(55) Artificial Intelligence Integration in Interventional Oncology: Enhancing Precision and Immunotherapy Synergy
Saturday, October 18, 2025
6:00 PM - 7:30 PM East Coast USA Time
Marcus Hong, N/A – Medical Student, The Ohio State University College of Medicine; Mina Makary, MD – Physician, Radiology, The Ohio State University Wexner Medical Center
Purpose: Artificial intelligence (AI) is transforming interventional oncology (IO) by enabling non-invasive tumor profiling and improved personalization of image-guided therapies. As IO expands beyond conventional ablation and embolization, AI tools such as radiomics and machine learning (ML) are being integrated to improve treatment prediction and therapeutic outcomes, particularly in synergy with immunotherapy.
Material and Methods: A comprehensive literature review was conducted using peer-reviewed articles from PubMed.
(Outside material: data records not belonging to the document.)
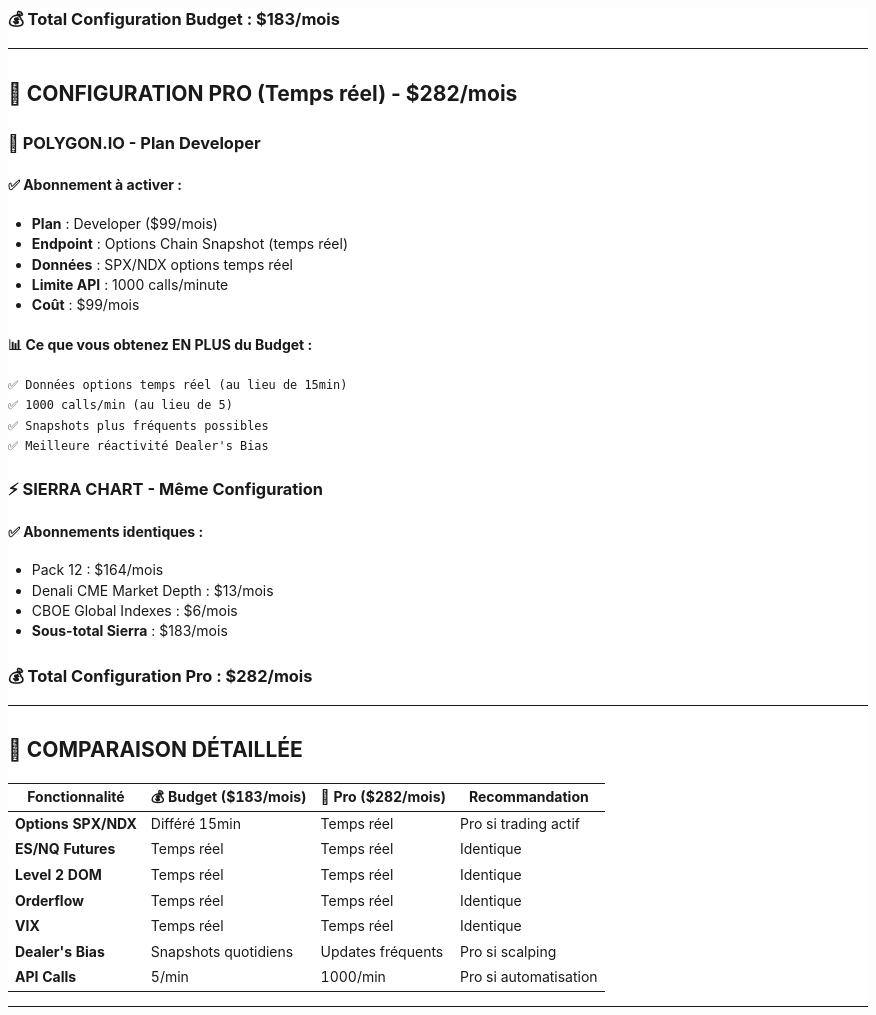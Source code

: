 ### 💰 **Total Configuration Budget : $183/mois**

---

## 🚀 **CONFIGURATION PRO (Temps réel) - $282/mois**

### 🚀 **POLYGON.IO - Plan Developer**

#### ✅ **Abonnement à activer :**
- **Plan** : Developer ($99/mois)
- **Endpoint** : Options Chain Snapshot (temps réel)
- **Données** : SPX/NDX options temps réel
- **Limite API** : 1000 calls/minute
- **Coût** : $99/mois

#### 📊 **Ce que vous obtenez EN PLUS du Budget :**
```
✅ Données options temps réel (au lieu de 15min)
✅ 1000 calls/min (au lieu de 5)
✅ Snapshots plus fréquents possibles
✅ Meilleure réactivité Dealer's Bias
```

### ⚡ **SIERRA CHART - Même Configuration**

#### ✅ **Abonnements identiques :**
- Pack 12 : $164/mois
- Denali CME Market Depth : $13/mois  
- CBOE Global Indexes : $6/mois
- **Sous-total Sierra** : $183/mois

### 💰 **Total Configuration Pro : $282/mois**

---

## 🔄 **COMPARAISON DÉTAILLÉE**

| Fonctionnalité | 💰 Budget ($183/mois) | 🚀 Pro ($282/mois) | Recommandation |
|----------------|----------------------|-------------------|----------------|
| **Options SPX/NDX** | Différé 15min | Temps réel | Pro si trading actif |
| **ES/NQ Futures** | Temps réel | Temps réel | Identique |
| **Level 2 DOM** | Temps réel | Temps réel | Identique |
| **Orderflow** | Temps réel | Temps réel | Identique |
| **VIX** | Temps réel | Temps réel | Identique |
| **Dealer's Bias** | Snapshots quotidiens | Updates fréquents | Pro si scalping |
| **API Calls** | 5/min | 1000/min | Pro si automatisation |

---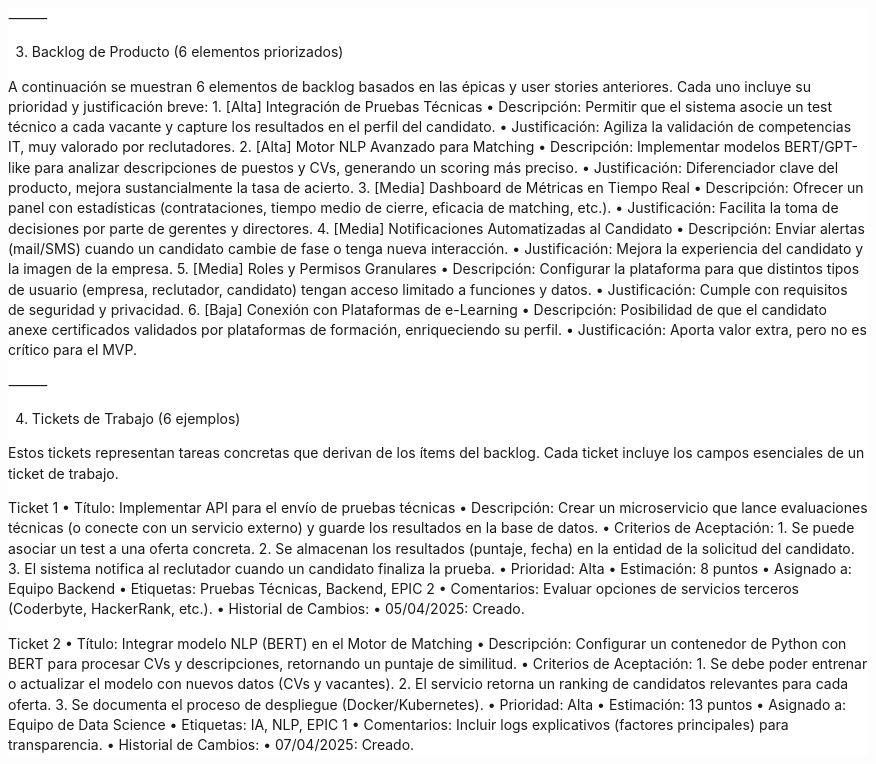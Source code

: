 ⸻

3. Backlog de Producto (6 elementos priorizados)

A continuación se muestran 6 elementos de backlog basados en las épicas y user stories anteriores. Cada uno incluye su prioridad y justificación breve: 1. [Alta] Integración de Pruebas Técnicas
• Descripción: Permitir que el sistema asocie un test técnico a cada vacante y capture los resultados en el perfil del candidato.
• Justificación: Agiliza la validación de competencias IT, muy valorado por reclutadores. 2. [Alta] Motor NLP Avanzado para Matching
• Descripción: Implementar modelos BERT/GPT-like para analizar descripciones de puestos y CVs, generando un scoring más preciso.
• Justificación: Diferenciador clave del producto, mejora sustancialmente la tasa de acierto. 3. [Media] Dashboard de Métricas en Tiempo Real
• Descripción: Ofrecer un panel con estadísticas (contrataciones, tiempo medio de cierre, eficacia de matching, etc.).
• Justificación: Facilita la toma de decisiones por parte de gerentes y directores. 4. [Media] Notificaciones Automatizadas al Candidato
• Descripción: Enviar alertas (mail/SMS) cuando un candidato cambie de fase o tenga nueva interacción.
• Justificación: Mejora la experiencia del candidato y la imagen de la empresa. 5. [Media] Roles y Permisos Granulares
• Descripción: Configurar la plataforma para que distintos tipos de usuario (empresa, reclutador, candidato) tengan acceso limitado a funciones y datos.
• Justificación: Cumple con requisitos de seguridad y privacidad. 6. [Baja] Conexión con Plataformas de e-Learning
• Descripción: Posibilidad de que el candidato anexe certificados validados por plataformas de formación, enriqueciendo su perfil.
• Justificación: Aporta valor extra, pero no es crítico para el MVP.

⸻

4. Tickets de Trabajo (6 ejemplos)

Estos tickets representan tareas concretas que derivan de los ítems del backlog. Cada ticket incluye los campos esenciales de un ticket de trabajo.

Ticket 1
• Título: Implementar API para el envío de pruebas técnicas
• Descripción: Crear un microservicio que lance evaluaciones técnicas (o conecte con un servicio externo) y guarde los resultados en la base de datos.
• Criterios de Aceptación: 1. Se puede asociar un test a una oferta concreta. 2. Se almacenan los resultados (puntaje, fecha) en la entidad de la solicitud del candidato. 3. El sistema notifica al reclutador cuando un candidato finaliza la prueba.
• Prioridad: Alta
• Estimación: 8 puntos
• Asignado a: Equipo Backend
• Etiquetas: Pruebas Técnicas, Backend, EPIC 2
• Comentarios: Evaluar opciones de servicios terceros (Coderbyte, HackerRank, etc.).
• Historial de Cambios:
• 05/04/2025: Creado.

Ticket 2
• Título: Integrar modelo NLP (BERT) en el Motor de Matching
• Descripción: Configurar un contenedor de Python con BERT para procesar CVs y descripciones, retornando un puntaje de similitud.
• Criterios de Aceptación: 1. Se debe poder entrenar o actualizar el modelo con nuevos datos (CVs y vacantes). 2. El servicio retorna un ranking de candidatos relevantes para cada oferta. 3. Se documenta el proceso de despliegue (Docker/Kubernetes).
• Prioridad: Alta
• Estimación: 13 puntos
• Asignado a: Equipo de Data Science
• Etiquetas: IA, NLP, EPIC 1
• Comentarios: Incluir logs explicativos (factores principales) para transparencia.
• Historial de Cambios:
• 07/04/2025: Creado.
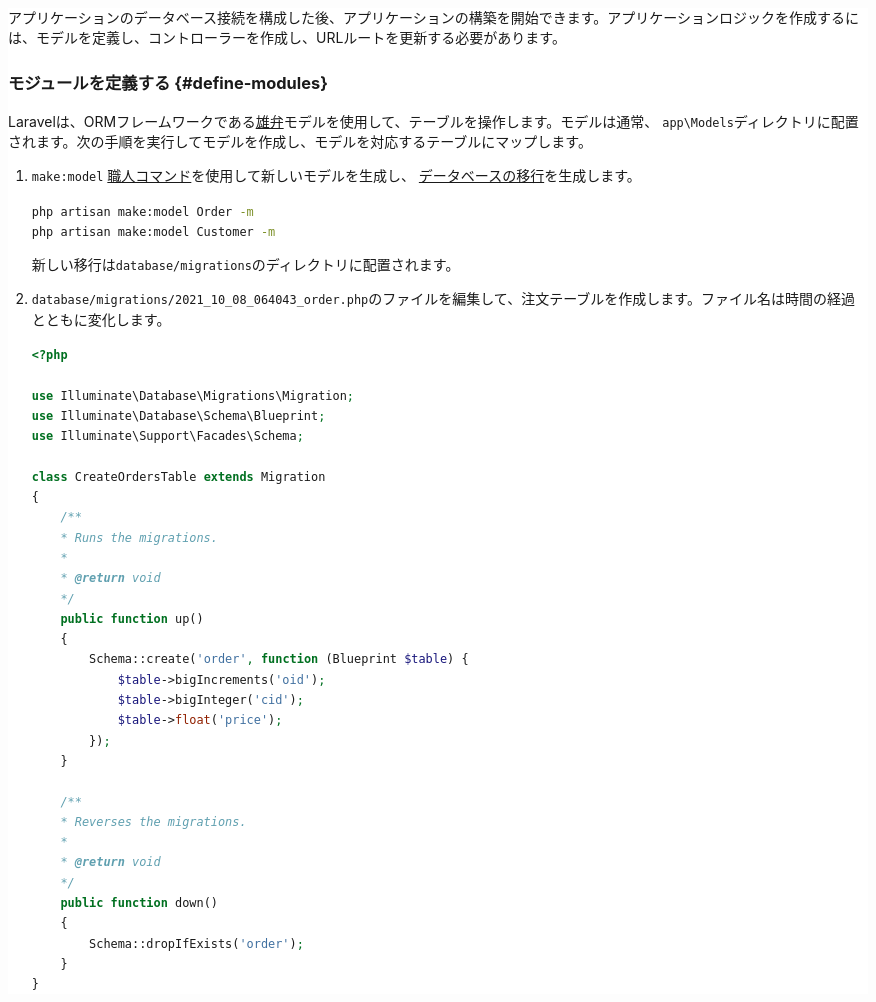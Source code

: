 アプリケーションのデータベース接続を構成した後、アプリケーションの構築を開始できます。アプリケーションロジックを作成するには、モデルを定義し、コントローラーを作成し、URLルートを更新する必要があります。

### モジュールを定義する {#define-modules}

Laravelは、ORMフレームワークである[雄弁](https://laravel.com/docs/8.x/eloquent)モデルを使用して、テーブルを操作します。モデルは通常、 `app\Models`ディレクトリに配置されます。次の手順を実行してモデルを作成し、モデルを対応するテーブルにマップします。

1.  `make:model` [職人コマンド](https://laravel.com/docs/8.x/artisan)を使用して新しいモデルを生成し、 [データベースの移行](https://laravel.com/docs/8.x/migrations)を生成します。

    
    ```bash
    php artisan make:model Order -m
    php artisan make:model Customer -m
    ```

    新しい移行は`database/migrations`のディレクトリに配置されます。

2.  `database/migrations/2021_10_08_064043_order.php`のファイルを編集して、注文テーブルを作成します。ファイル名は時間の経過とともに変化します。

    
    ```php
    <?php

    use Illuminate\Database\Migrations\Migration;
    use Illuminate\Database\Schema\Blueprint;
    use Illuminate\Support\Facades\Schema;

    class CreateOrdersTable extends Migration
    {
        /**
        * Runs the migrations.
        *
        * @return void
        */
        public function up()
        {
            Schema::create('order', function (Blueprint $table) {
                $table->bigIncrements('oid');
                $table->bigInteger('cid');
                $table->float('price');
            });
        }

        /**
        * Reverses the migrations.
        *
        * @return void
        */
        public function down()
        {
            Schema::dropIfExists('order');
        }
    }
    ```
Results: AI-driven radiomics can extract complex features from medical imaging, enabling prediction of tumor immunologic characteristics. In a prospective study of 17 hepatocellular carcinoma (HCC) lesions, contrast-enhanced MRI features were used to train ML models to predict ImmunoScore: a measure of CD3+, CD4+, and CD8+ T-cell infiltration. Feature selection and model development included linear regression and random forest algorithms, validated by leave-one-out cross-validation. Simultaneously, AI is informing strategies combining ablative techniques (e.g., radiofrequency ablation, microwave ablation, and irreversible electroporation) with immunotherapies for systemic benefit. The random forest model accurately classified tumors as immunologically “hot” or “cold” with an F1 score of 88.24 and an AUC of 85.83, showing the feasibility of imaging-derived immune prediction. Locoregional therapies are increasingly combined with immunotherapy agents such as checkpoint inhibitors and oncolytic viruses to stimulate antitumor immunity. Ablation modalities, including high-frequency irreversible electroporation (H-FIRE), have shown the ability to produce non-thermal, immunogenic tumor destruction near sensitive structures. In vivo studies demonstrated that H-FIRE can achieve large ablation volumes (4.62 × 1.83 cm) using a single-needle probe, while triggering immune cell infiltration and avoiding cardiac synchronization.
Conclusions: AI integration in IO offers a pathway toward precision oncology by enabling non-invasive immune profiling, treatment personalization, and optimized combination therapy. ML-enhanced imaging biomarkers may reduce the need for invasive biopsies and guide patient selection for immunotherapy. As novel ablation modalities emerge, AI will be critical in real-time treatment planning and predicting response, establishing a new paradigm in personalized cancer intervention.